An exact copy of the entries is needed, with every line included.

::::::

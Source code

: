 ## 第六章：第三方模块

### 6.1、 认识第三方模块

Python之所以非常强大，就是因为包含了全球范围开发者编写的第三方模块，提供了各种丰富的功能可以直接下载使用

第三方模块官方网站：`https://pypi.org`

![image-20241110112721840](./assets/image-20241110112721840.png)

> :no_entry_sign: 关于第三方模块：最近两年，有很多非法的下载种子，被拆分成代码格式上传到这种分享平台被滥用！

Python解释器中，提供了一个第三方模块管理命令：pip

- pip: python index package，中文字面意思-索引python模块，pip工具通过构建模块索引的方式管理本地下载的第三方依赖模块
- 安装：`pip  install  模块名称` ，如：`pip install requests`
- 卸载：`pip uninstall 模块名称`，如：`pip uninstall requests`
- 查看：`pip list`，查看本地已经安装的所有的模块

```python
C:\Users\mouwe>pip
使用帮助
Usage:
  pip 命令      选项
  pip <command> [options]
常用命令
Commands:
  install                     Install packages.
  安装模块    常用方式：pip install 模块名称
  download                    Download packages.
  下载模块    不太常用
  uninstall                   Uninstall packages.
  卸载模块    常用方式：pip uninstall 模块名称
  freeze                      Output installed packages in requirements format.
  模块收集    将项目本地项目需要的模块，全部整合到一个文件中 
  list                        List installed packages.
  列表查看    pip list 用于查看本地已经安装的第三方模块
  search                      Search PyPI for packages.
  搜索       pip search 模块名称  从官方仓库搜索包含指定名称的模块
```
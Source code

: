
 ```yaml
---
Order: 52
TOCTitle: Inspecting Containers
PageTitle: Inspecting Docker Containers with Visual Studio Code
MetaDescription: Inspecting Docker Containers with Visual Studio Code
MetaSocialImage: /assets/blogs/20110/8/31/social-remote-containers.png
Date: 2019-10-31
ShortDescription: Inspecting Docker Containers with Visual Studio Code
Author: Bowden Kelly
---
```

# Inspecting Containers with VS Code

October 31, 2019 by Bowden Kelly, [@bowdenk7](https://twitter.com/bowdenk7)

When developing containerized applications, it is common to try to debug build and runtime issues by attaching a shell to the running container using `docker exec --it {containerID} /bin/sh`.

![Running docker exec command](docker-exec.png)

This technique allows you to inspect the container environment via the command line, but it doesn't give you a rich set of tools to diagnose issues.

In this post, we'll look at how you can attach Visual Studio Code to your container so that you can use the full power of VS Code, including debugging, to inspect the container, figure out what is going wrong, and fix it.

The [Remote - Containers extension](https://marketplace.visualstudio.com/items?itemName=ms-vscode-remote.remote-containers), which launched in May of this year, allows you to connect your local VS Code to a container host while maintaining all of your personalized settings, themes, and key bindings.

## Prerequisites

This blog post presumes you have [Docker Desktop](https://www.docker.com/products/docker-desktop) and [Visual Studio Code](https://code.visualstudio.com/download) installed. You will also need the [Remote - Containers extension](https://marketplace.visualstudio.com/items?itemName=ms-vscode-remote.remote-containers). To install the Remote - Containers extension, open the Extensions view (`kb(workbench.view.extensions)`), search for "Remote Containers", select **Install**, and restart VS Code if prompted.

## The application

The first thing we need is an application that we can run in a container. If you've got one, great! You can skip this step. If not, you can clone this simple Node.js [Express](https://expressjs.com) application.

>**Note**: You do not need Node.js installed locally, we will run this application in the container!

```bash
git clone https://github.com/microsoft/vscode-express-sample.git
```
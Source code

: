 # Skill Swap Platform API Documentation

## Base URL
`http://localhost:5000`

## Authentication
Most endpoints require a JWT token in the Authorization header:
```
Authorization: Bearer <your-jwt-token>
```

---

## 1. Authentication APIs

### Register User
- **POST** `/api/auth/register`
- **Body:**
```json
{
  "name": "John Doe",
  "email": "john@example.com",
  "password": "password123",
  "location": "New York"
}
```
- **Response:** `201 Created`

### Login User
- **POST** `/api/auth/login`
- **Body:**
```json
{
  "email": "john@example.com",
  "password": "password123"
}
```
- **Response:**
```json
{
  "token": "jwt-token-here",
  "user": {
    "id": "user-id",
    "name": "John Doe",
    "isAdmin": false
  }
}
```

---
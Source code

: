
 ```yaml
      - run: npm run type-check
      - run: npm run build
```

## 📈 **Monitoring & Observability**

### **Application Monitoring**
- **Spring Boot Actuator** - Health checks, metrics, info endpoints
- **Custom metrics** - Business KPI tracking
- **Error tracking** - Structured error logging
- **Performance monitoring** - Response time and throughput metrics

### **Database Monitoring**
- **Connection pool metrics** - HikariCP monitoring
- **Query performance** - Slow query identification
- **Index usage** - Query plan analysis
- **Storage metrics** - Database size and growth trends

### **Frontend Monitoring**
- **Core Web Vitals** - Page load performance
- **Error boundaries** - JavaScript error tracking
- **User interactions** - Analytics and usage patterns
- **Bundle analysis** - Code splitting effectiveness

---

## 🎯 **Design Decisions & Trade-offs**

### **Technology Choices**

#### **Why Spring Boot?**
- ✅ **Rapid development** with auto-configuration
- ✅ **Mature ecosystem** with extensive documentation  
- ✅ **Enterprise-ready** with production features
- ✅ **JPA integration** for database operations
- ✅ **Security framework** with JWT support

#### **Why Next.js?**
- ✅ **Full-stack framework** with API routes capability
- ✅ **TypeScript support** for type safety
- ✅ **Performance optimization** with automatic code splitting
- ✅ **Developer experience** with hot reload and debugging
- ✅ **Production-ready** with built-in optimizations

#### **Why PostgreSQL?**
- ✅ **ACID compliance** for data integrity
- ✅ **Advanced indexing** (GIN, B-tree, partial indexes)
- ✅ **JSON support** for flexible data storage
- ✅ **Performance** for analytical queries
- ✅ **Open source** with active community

::::::

Reply ->
Source code

: ## 第六章：第三方模块

### 6.1、 认识第三方模块

Python之所以非常强大，就是因为包含了全球范围开发者编写的第三方模块，提供了各种丰富的功能可以直接下载使用

第三方模块官方网站：`https://pypi.org`

![image-20241110112721840](./assets/image-20241110112721840.png)

> :no_entry_sign: 关于第三方模块：最近两年，有很多非法的下载种子，被拆分成代码格式上传到这种分享平台被滥用！

Python解释器中，提供了一个第三方模块管理命令：pip

- pip: python index package，中文字面意思-索引python模块，pip工具通过构建模块索引的方式管理本地下载的第三方依赖模块
- 安装：`pip  install  模块名称` ，如：`pip install requests`
- 卸载：`pip uninstall 模块名称`，如：`pip uninstall requests`
- 查看：`pip list`，查看本地已经安装的所有的模块

```python
C:\Users\mouwe>pip
使用帮助
Usage:
  pip 命令      选项
  pip <command> [options]
常用命令
Commands:
  install                     Install packages.
  安装模块    常用方式：pip install 模块名称
  download                    Download packages.
  下载模块    不太常用
  uninstall                   Uninstall packages.
  卸载模块    常用方式：pip uninstall 模块名称
  freeze                      Output installed packages in requirements format.
  模块收集    将项目本地项目需要的模块，全部整合到一个文件中 
  list                        List installed packages.
  列表查看    pip list 用于查看本地已经安装的第三方模块
  search                      Search PyPI for packages.
  搜索       pip search 模块名称  从官方仓库搜索包含指定名称的模块
```
Source code

:
 ```yaml
---
Order: 52
TOCTitle: Inspecting Containers
PageTitle: Inspecting Docker Containers with Visual Studio Code
MetaDescription: Inspecting Docker Containers with Visual Studio Code
MetaSocialImage: /assets/blogs/20110/8/31/social-remote-containers.png
Date: 2019-10-31
ShortDescription: Inspecting Docker Containers with Visual Studio Code
Author: Bowden Kelly
---
```

# Inspecting Containers with VS Code

October 31, 2019 by Bowden Kelly, [@bowdenk7](https://twitter.com/bowdenk7)

When developing containerized applications, it is common to try to debug build and runtime issues by attaching a shell to the running container using `docker exec --it {containerID} /bin/sh`.

![Running docker exec command](docker-exec.png)

This technique allows you to inspect the container environment via the command line, but it doesn't give you a rich set of tools to diagnose issues.

In this post, we'll look at how you can attach Visual Studio Code to your container so that you can use the full power of VS Code, including debugging, to inspect the container, figure out what is going wrong, and fix it.

The [Remote - Containers extension](https://marketplace.visualstudio.com/items?itemName=ms-vscode-remote.remote-containers), which launched in May of this year, allows you to connect your local VS Code to a container host while maintaining all of your personalized settings, themes, and key bindings.

## Prerequisites

This blog post presumes you have [Docker Desktop](https://www.docker.com/products/docker-desktop) and [Visual Studio Code](https://code.visualstudio.com/download) installed. You will also need the [Remote - Containers extension](https://marketplace.visualstudio.com/items?itemName=ms-vscode-remote.remote-containers). To install the Remote - Containers extension, open the Extensions view (`kb(workbench.view.extensions)`), search for "Remote Containers", select **Install**, and restart VS Code if prompted.

## The application

The first thing we need is an application that we can run in a container. If you've got one, great! You can skip this step. If not, you can clone this simple Node.js [Express](https://expressjs.com) application.

>**Note**: You do not need Node.js installed locally, we will run this application in the container!

```bash
git clone https://github.com/microsoft/vscode-express-sample.git
```
Source code

: # Skill Swap Platform API Documentation

## Base URL
`http://localhost:5000`

## Authentication
Most endpoints require a JWT token in the Authorization header:
```
Authorization: Bearer <your-jwt-token>
```

---

## 1. Authentication APIs

### Register User
- **POST** `/api/auth/register`
- **Body:**
```json
{
  "name": "John Doe",
  "email": "john@example.com",
  "password": "password123",
  "location": "New York"
}
```
- **Response:** `201 Created`

### Login User
- **POST** `/api/auth/login`
- **Body:**
```json
{
  "email": "john@example.com",
  "password": "password123"
}
```
- **Response:**
```json
{
  "token": "jwt-token-here",
  "user": {
    "id": "user-id",
    "name": "John Doe",
    "isAdmin": false
  }
}
```

---
Source code

:
 ```yaml
      - run: npm run type-check
      - run: npm run build
```

## 📈 **Monitoring & Observability**

### **Application Monitoring**
- **Spring Boot Actuator** - Health checks, metrics, info endpoints
- **Custom metrics** - Business KPI tracking
- **Error tracking** - Structured error logging
- **Performance monitoring** - Response time and throughput metrics

### **Database Monitoring**
- **Connection pool metrics** - HikariCP monitoring
- **Query performance** - Slow query identification
- **Index usage** - Query plan analysis
- **Storage metrics** - Database size and growth trends

### **Frontend Monitoring**
- **Core Web Vitals** - Page load performance
- **Error boundaries** - JavaScript error tracking
- **User interactions** - Analytics and usage patterns
- **Bundle analysis** - Code splitting effectiveness

---

## 🎯 **Design Decisions & Trade-offs**

### **Technology Choices**

#### **Why Spring Boot?**
- ✅ **Rapid development** with auto-configuration
- ✅ **Mature ecosystem** with extensive documentation  
- ✅ **Enterprise-ready** with production features
- ✅ **JPA integration** for database operations
- ✅ **Security framework** with JWT support

#### **Why Next.js?**
- ✅ **Full-stack framework** with API routes capability
- ✅ **TypeScript support** for type safety
- ✅ **Performance optimization** with automatic code splitting
- ✅ **Developer experience** with hot reload and debugging
- ✅ **Production-ready** with built-in optimizations

#### **Why PostgreSQL?**
- ✅ **ACID compliance** for data integrity
- ✅ **Advanced indexing** (GIN, B-tree, partial indexes)
- ✅ **JSON support** for flexible data storage
- ✅ **Performance** for analytical queries
- ✅ **Open source** with active community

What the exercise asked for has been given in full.